Assignment: Reproduce exactly, and only, the lines below from the one containing "hardware differences. Trust me on this one." through the one containing "Maybe? It depends".

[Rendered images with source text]
··········

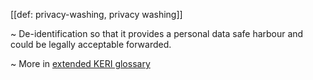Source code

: [[def: privacy-washing, privacy washing]]

~ De-identification so that it provides a personal data safe harbour and could be legally acceptable forwarded.

~ More in <a href="https://weboftrust.github.io/WOT-terms/docs/glossary/privacy-washing">extended KERI glossary</a>
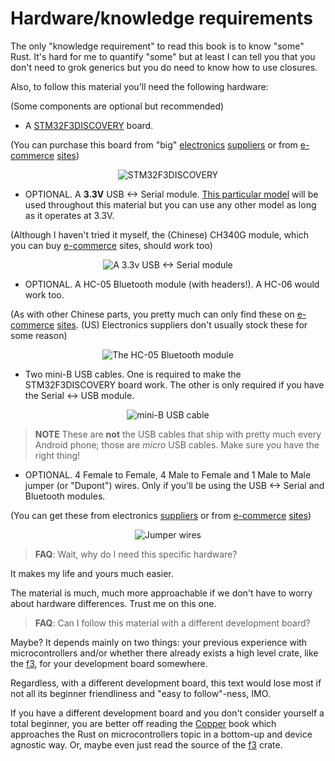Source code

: # Hardware/knowledge requirements

The only "knowledge requirement" to read this book is to know "some" Rust. It's
hard for me to quantify "some" but at least I can tell you that you don't need
to grok generics but you do need to know how to use closures.

Also, to follow this material you'll need the following hardware:

(Some components are optional but recommended)

- A [STM32F3DISCOVERY] board.

[STM32F3DISCOVERY]: http://www.st.com/en/evaluation-tools/stm32f3discovery.html

(You can purchase this board from "big" [electronics][0] [suppliers][1] or from
[e-commerce][2] [sites][3])

[0]: http://www.mouser.com/ProductDetail/STMicroelectronics/STM32F3DISCOVERY
[1]: http://www.digikey.com/product-detail/en/stmicroelectronics/STM32F3DISCOVERY/497-13192-ND
[2]: https://www.aliexpress.com/wholesale?SearchText=stm32f3discovery
[3]: http://www.ebay.com/sch/i.html?_nkw=stm32f3discovery

<p align="center">
<img title="STM32F3DISCOVERY" src="assets/f3.jpg">
</p>

- OPTIONAL. A **3.3V** USB <-> Serial module. [This particular model][sparkfun]
  will be used throughout this material but you can use any other model as long
  as it operates at 3.3V.

[sparkfun]: https://www.sparkfun.com/products/9873

(Although I haven't tried it myself, the (Chinese) CH340G module, which you can
buy [e-commerce][4] sites, should work too)

[4]: https://www.aliexpress.com/wholesale?SearchText=CH340G

<p align="center">
<img title="A 3.3v USB <-> Serial module" src="assets/serial.jpg">
</p>

- OPTIONAL. A HC-05 Bluetooth module (with headers!). A HC-06 would work too.

(As with other Chinese parts, you pretty much can only find these on
[e-commerce][5] [sites][6]. (US) Electronics suppliers don't usually stock these
for some reason)

[5]: http://www.ebay.com/sch/i.html?_nkw=hc-05
[6]: https://www.aliexpress.com/wholesale?SearchText=hc-05

<p align="center">
<img title="The HC-05 Bluetooth module" src="assets/bluetooth.jpg">
</p>

- Two mini-B USB cables. One is required to make the STM32F3DISCOVERY board
  work. The other is only required if you have the Serial <-> USB module.

<p align="center">
<img title="mini-B USB cable" src="assets/usb-cable.jpg">
</p>

> **NOTE** These are **not** the USB cables that ship with pretty much every
> Android phone; those are *micro* USB cables. Make sure you have the right
> thing!

- OPTIONAL. 4 Female to Female, 4 Male to Female and 1 Male to Male jumper (or
  "Dupont") wires. Only if you'll be using the USB <-> Serial and Bluetooth
  modules.

(You can get these from electronics [suppliers][7] or
from [e-commerce][8] [sites][9])

[7]: https://www.adafruit.com/categories/306
[8]: http://www.ebay.com/sch/i.html?_nkw=dupont+wire
[9]: https://www.aliexpress.com/wholesale?SearchText=dupont+wire

<p align="center">
<img title="Jumper wires" src="assets/jumper-wires.jpg">
</p>

> **FAQ**: Wait, why do I need this specific hardware?

It makes my life and yours much easier.

The material is much, much more approachable if we don't have to worry about
hardware differences. Trust me on this one.

> **FAQ**: Can I follow this material with a different development board?

Maybe? It depends mainly on two things: your previous experience with
microcontrollers and/or whether there already exists a high level crate, like
the [f3], for your development board somewhere.

Regardless, with a different development board, this text would lose most if not
all its beginner friendliness and "easy to follow"-ness, IMO.

If you have a different development board and you don't consider yourself a
total beginner, you are better off reading the [Copper] book which approaches
the Rust on microcontrollers topic in a bottom-up and device agnostic way. Or,
maybe even just read the source of the [f3] crate.

[Copper]: https://japaric.github.io/copper
[f3]: https://github.com/japaric/f3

··········

Written answer:
hardware differences. Trust me on this one.

> **FAQ**: Can I follow this material with a different development board?

Maybe? It depends mainly on two things: your previous experience with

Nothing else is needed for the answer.